Extracted material:
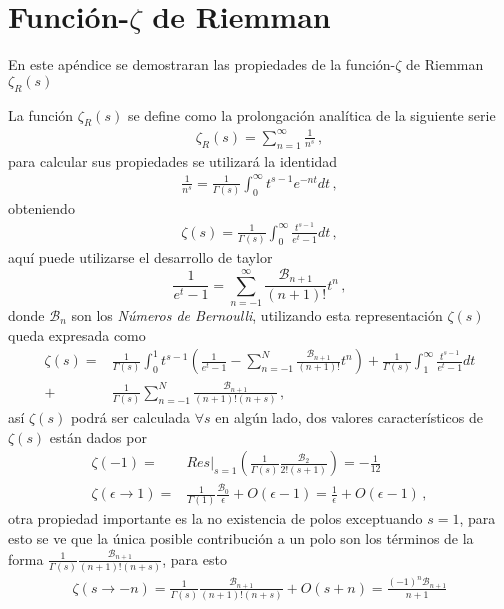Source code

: \chapter{Función-\texorpdfstring{$\zeta$}{}  de Riemman} \label{Apendice.3}

En este apéndice se demostraran las propiedades de la función-$\zeta$ de Riemman $\zeta _R (s)$

La función $\zeta _R (s)$ se define como la prolongación analítica de la siguiente serie
\begin{align}
	\zeta _R (s) = 
	\sum _{n=1} ^{\infty} \frac{1}{n ^{s}}
	\, ,
\end{align}
para calcular sus propiedades se utilizará la identidad
\begin{align}
	\frac{1}{n ^{s}} =
	\frac{1}{\Gamma (s)} 
	\int _0 ^{\infty} t^{s-1} e ^{-n t}  dt
	\, ,
\end{align}
obteniendo
\begin{align}
	\zeta (s) = 
	\frac{1}{\Gamma (s)}
	\int _0 ^\infty
	\frac{t ^{s-1}}{e ^t -1} dt
	\, ,
\end{align}
aquí puede utilizarse el desarrollo de taylor 
\begin{equation}
	\frac{1}{e ^t -1} = 
	\sum _{n=-1} ^{\infty}
	\frac{ \mathcal{B} _{n+1}}{(n+1)!} t ^n
	\, ,
\end{equation}
donde $\mathcal{B} _{n}$ son los {\it Números de Bernoulli}, utilizando esta representación $\zeta (s)$ queda expresada como
\begin{align}
	\zeta (s) = 
&
	\frac{1}{\Gamma (s)}
	\int _0 ^1 
	t ^{s-1} 
	\left(	
		\frac{1}{e ^t -1} -
		\sum _{n=-1} ^{N}
		\frac{ \mathcal{B} _{n+1}}{(n+1)!} t ^n	
		\right)		
		+
	\frac{1}{\Gamma (s)}
	\int _1 ^\infty
	\frac{t ^{s-1}}{e ^t -1} dt
\\
	+
&
	\frac{1}{\Gamma (s)}
	\sum _{n=-1} ^{N}
	\frac{ \mathcal{B} _{n+1}}{ (n+1)! (n + s)}
	\, ,
\end{align}
así $\zeta (s)$ podrá ser calculada $\forall s $ en algún lado, dos valores característicos de $\zeta(s)$ están dados por
\begin{align}
	\zeta (-1) = 
&
	Res \Big| _{s=1}
		\left(
			\frac{1}{\Gamma (s)} \frac{\mathcal{B} _2}{2! (s+1)}
			\right) =
	- \frac{1}{12}
\\
	\zeta (\epsilon \rightarrow 1) =
& 
	\frac{1}{\Gamma (1)} \frac{\mathcal{B} _0}{ \epsilon} + O (\epsilon -1 ) = 
	\frac{1}{ \epsilon} + O (\epsilon -1 ) 
	\, ,
\end{align}
otra propiedad importante es la no existencia de polos exceptuando $s=1$, para esto se ve que la única posible contribución a un polo son los términos de la forma  $	\frac{1}{\Gamma (s)} \frac{ \mathcal{B} _{n+1}}{ (n+1)! (n + s)}$, para esto 
\begin{align}
	\zeta ( s \rightarrow -n ) = 
	\frac{1}{\Gamma (s)}
	\frac{ \mathcal{B} _{n+1}}{ (n+1)! (n + s)}
	+ O (s + n) = 
	\frac{(-1) ^n \mathcal{B} _{n+1}}
		{n+1}
\end{align}






















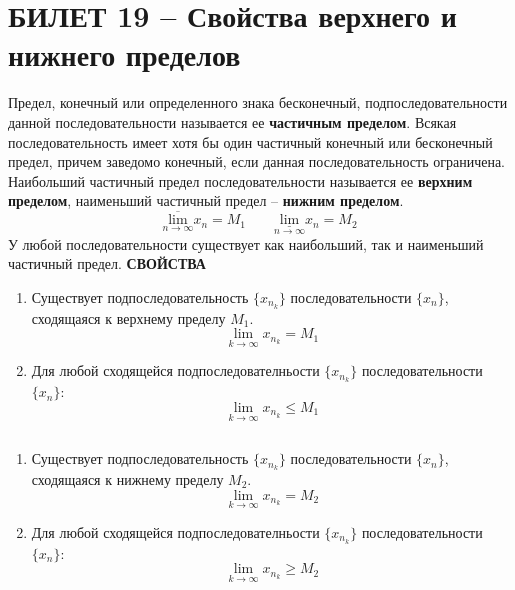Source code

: \documentclass{article}
\begin{document}
\section{БИЛЕТ 19 -- Свойства верхнего и нижнего пределов}
Предел, конечный или определенного знака
бесконечный, подпоследовательности данной
последовательности называется ее \textbf{частичным пределом}.
\newline
\newline
Всякая последовательность имеет хотя бы один
частичный конечный или бесконечный предел, причем
заведомо конечный, если данная последовательность
ограничена.
\newline
\newline
Наибольший частичный предел последовательности
называется ее \textbf{верхним пределом}, наименьший частичный предел -- \textbf{нижним пределом}.
$$ \underset{n\to\infty}{\overline{\text{lim} }}x_{n}=M_{1}\qquad \underset{n\to\infty}{\underline{\text{lim} }}x_{n}=M_{2} $$
\newline
У любой последовательности существует как наибольший, так и наименьший частичный предел.
\newline
\newline
\textbf{СВОЙСТВА}
\begin{enumerate}
    \item Существует подпоследовательность $\{x_{n_{k}}\}$ последовательности $\{x_{n}\}$, сходящаяся к верхнему пределу $M_{1}$.
    $$ \lim_{k\to\infty}x_{n_{k}}=M_{1}$$
    \item Для любой сходящейся подпоследователньости $\{x_{n_{k}}\}$ последовательности $\{x_{n}\}$:
    $$ \lim_{k\to\infty}x_{n_{k}}\leqslant M_{1} $$
\end{enumerate}
$$ $$
\begin{enumerate}
    \item Существует подпоследовательность $\{x_{n_{k}}\}$ последовательности $\{x_{n}\}$, сходящаяся к нижнему пределу $M_{2}$.
    $$ \lim_{k\to\infty}x_{n_{k}}=M_{2}  $$
    \item Для любой сходящейся подпоследователньости $\{x_{n_{k}}\}$ последовательности $\{x_{n}\}$:
    $$ \lim_{k\to\infty}x_{n_{k}}\geqslant M_{2} $$
\end{enumerate}
\newpage
\end{document}
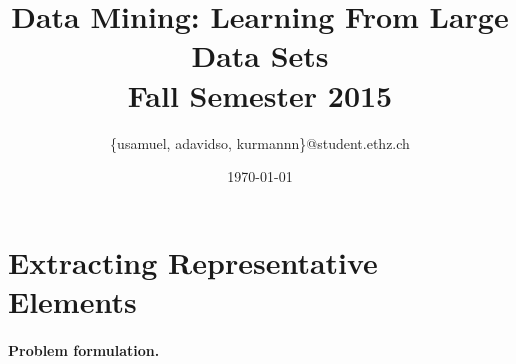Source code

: \documentclass[a4paper, 11pt]{article}
\title{Data Mining: Learning From Large Data Sets\\\vspace{2mm}\Large{Fall Semester 2015}}
\author{\{usamuel, adavidso, kurmannn\}@student.ethz.ch}
\date{\today}
\begin{document}
\maketitle
\thispagestyle{empty}
\pagestyle{empty}

\section*{Extracting Representative Elements} 


\paragraph{Problem formulation.\!\!\!}







\end{document}

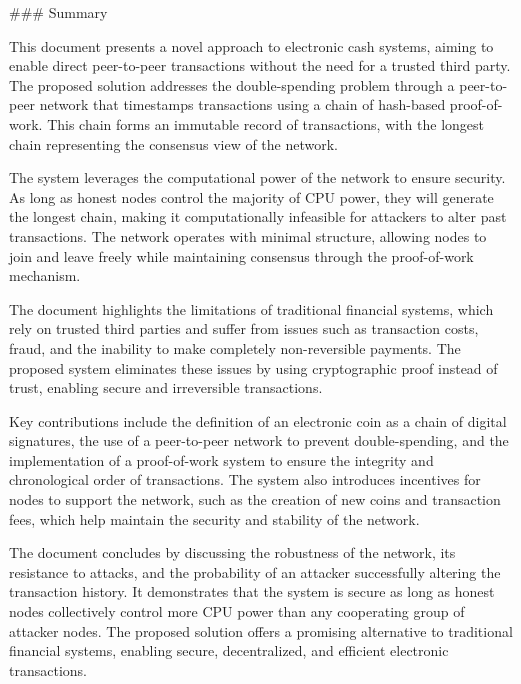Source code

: ### Summary

This document presents a novel approach to electronic cash systems, aiming to enable direct peer-to-peer transactions without the need for a trusted third party. The proposed solution addresses the double-spending problem through a peer-to-peer network that timestamps transactions using a chain of hash-based proof-of-work. This chain forms an immutable record of transactions, with the longest chain representing the consensus view of the network.

The system leverages the computational power of the network to ensure security. As long as honest nodes control the majority of CPU power, they will generate the longest chain, making it computationally infeasible for attackers to alter past transactions. The network operates with minimal structure, allowing nodes to join and leave freely while maintaining consensus through the proof-of-work mechanism.

The document highlights the limitations of traditional financial systems, which rely on trusted third parties and suffer from issues such as transaction costs, fraud, and the inability to make completely non-reversible payments. The proposed system eliminates these issues by using cryptographic proof instead of trust, enabling secure and irreversible transactions.

Key contributions include the definition of an electronic coin as a chain of digital signatures, the use of a peer-to-peer network to prevent double-spending, and the implementation of a proof-of-work system to ensure the integrity and chronological order of transactions. The system also introduces incentives for nodes to support the network, such as the creation of new coins and transaction fees, which help maintain the security and stability of the network.

The document concludes by discussing the robustness of the network, its resistance to attacks, and the probability of an attacker successfully altering the transaction history. It demonstrates that the system is secure as long as honest nodes collectively control more CPU power than any cooperating group of attacker nodes. The proposed solution offers a promising alternative to traditional financial systems, enabling secure, decentralized, and efficient electronic transactions.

Exercise directions: Please report every line in the entries above that holds the string "with".

Your solution:
This document presents a novel approach to electronic cash systems, aiming to enable direct peer-to-peer transactions without the need for a trusted third party. The proposed solution addresses the double-spending problem through a peer-to-peer network that timestamps transactions using a chain of hash-based proof-of-work. This chain forms an immutable record of transactions, with the longest chain representing the consensus view of the network.
The system leverages the computational power of the network to ensure security. As long as honest nodes control the majority of CPU power, they will generate the longest chain, making it computationally infeasible for attackers to alter past transactions. The network operates with minimal structure, allowing nodes to join and leave freely while maintaining consensus through the proof-of-work mechanism.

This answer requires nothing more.